The plaintiff, a former startup called Six4Three, first filed the suit in 2015 after Facebook removed app developers’ access to friends’ data. The company had built a controversial and ultimately failed app called Pikinis, which allowed people to filter photos to find ones with people in bikinis and other swimwear.
Six4Three attorneys have alleged that Facebook enticed developers to create apps for its platform by implying creators would have long-term access to the site’s huge amounts of valuable personal data and then later cut off access, effectively defrauding them. The case delves into some of the privacy concerns sparked by the Cambridge Analytica scandal.
Facebook has rejected all claims. Mehta argued in court Monday that Facebook’s decisions about data access were a “quintessential publisher function” and constituted “protected” activity, adding that this “includes both the decision of what to publish and the decision of what not to publish”.
David Godkin, an attorney for Six4Three, later responded: “For years, Facebook has been saying publicly that it’s not a media company. This is a complete 180.”
Questions about Facebook’s moral and legal responsibilities as a publisher have escalated surrounding its role in spreading false news and propaganda, along with questionable censorship decisions.
Eric Goldman, a Santa Clara University law professor, said it was frustrating to see Facebook publicly deny that it was a publisher in some contexts but then claim it as a defense in court.
“It’s politically expedient to deflect responsibility for making editorial judgements by claiming to be a platform,” he said, adding, “But it makes editorial decisions all the time, and it’s making them more frequently.”
Facebook may be resistant to embrace its role as a publisher due to stricter laws and regulations outside of the US that could cause the company trouble, Goldman said.
Still, he argued, Facebook should have the right to make these kinds of decisions about data access and predicted that the company would prevail in court: “Facebook should have the power to stop apps like Pikinis … Facebook was far too loose with its data, and now it’s having to clean it up.”
In the Six4Three case, Facebook has also cited Section 230 of the Communications Decency Act, US legislation that paved the way for the modern internet by asserting that platforms cannot be liable for content users post on their sites. In court filings, Facebook quoted the law saying providers of a “computer service” should not be “treated as the publisher” of information from others.
“It just strikes me as fundamentally problematic,” said Jane Kirtley, a professor of media ethics and law at the University of Minnesota. “On one hand, you’re trying to argue you’re this publisher making editorial judgments. But then they turn around and claim they are protected under [Section 230] because they are not publishers.”

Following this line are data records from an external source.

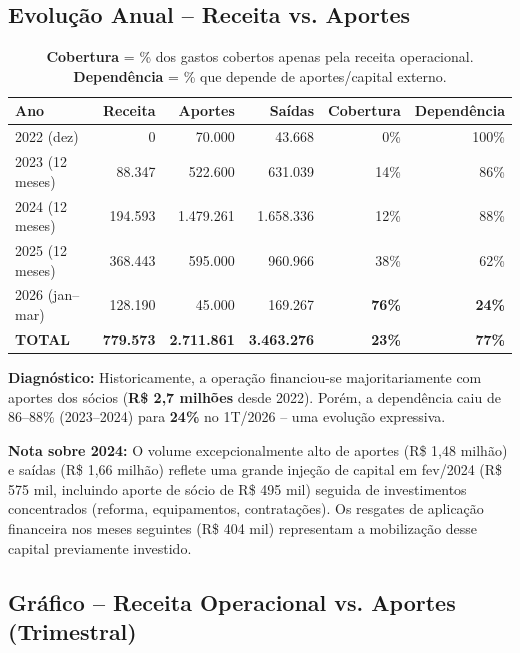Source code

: \documentclass[12pt, a4paper]{article}
\begin{document}
\subsection{Evolução Anual -- Receita vs. Aportes}

\begin{table}[H]
    \centering
    \renewcommand{\arraystretch}{1.4}
    \begin{tabularx}{\textwidth}{X r r r r r}
        \toprule
        \rowcolor{tableHeader} \textbf{Ano} & \textbf{Receita} & \textbf{Aportes} & \textbf{Saídas} & \textbf{Cobertura} & \textbf{Dependência} \\
        \midrule
        2022 (dez) & 0 & 70.000 & 43.668 & 0\% & 100\% \\
        2023 (12 meses) & 88.347 & 522.600 & 631.039 & 14\% & 86\% \\
        2024 (12 meses) & 194.593 & 1.479.261 & 1.658.336 & 12\% & 88\% \\
        2025 (12 meses) & 368.443 & 595.000 & 960.966 & 38\% & 62\% \\
        \rowcolor{successGreen!15} 2026 (jan--mar) & 128.190 & 45.000 & 169.267 & \textbf{76\%} & \textbf{24\%} \\
        \midrule
        \rowcolor{lightGray} \textbf{TOTAL} & \textbf{779.573} & \textbf{2.711.861} & \textbf{3.463.276} & \textbf{23\%} & \textbf{77\%} \\
        \bottomrule
    \end{tabularx}
    \caption*{\footnotesize \textbf{Cobertura} = \% dos gastos cobertos apenas pela receita operacional. \textbf{Dependência} = \% que depende de aportes/capital externo.}
\end{table}

\textcolor{accentColor}{\textbf{Diagnóstico:}} Historicamente, a operação financiou-se majoritariamente com aportes dos sócios (\textbf{R\$ 2,7 milhões} desde 2022). Porém, a dependência caiu de 86--88\% (2023--2024) para \textbf{24\%} no 1T/2026 -- uma evolução expressiva.

\textbf{Nota sobre 2024:} O volume excepcionalmente alto de aportes (R\$ 1,48 milhão) e saídas (R\$ 1,66 milhão) reflete uma grande injeção de capital em fev/2024 (R\$ 575 mil, incluindo aporte de sócio de R\$ 495 mil) seguida de investimentos concentrados (reforma, equipamentos, contratações). Os resgates de aplicação financeira nos meses seguintes (R\$ 404 mil) representam a mobilização desse capital previamente investido.

\subsection{Gráfico -- Receita Operacional vs. Aportes (Trimestral)}
\end{document}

Natalie Naugle, Facebook’s associate general counsel for litigation, defended the company’s legal strategy in a statement saying: “Facebook explained in today’s hearing that we decide what content to make available through our platform, a right protected by Section 230. Like many other technology companies, we rely on the discretion protected by this law to police bad behavior on our service.”
Facebook spokespeople declined to answer questions about its insistence outside of court that it is not a publisher or media entity.
Daphne Keller, of the Stanford Center for Internet and Society, said Section 230 was designed to allow platforms like Facebook to do some moderation and make editorial decisions without generally being liable for users’ posts: “They need to be able to make discretionary choices about content.”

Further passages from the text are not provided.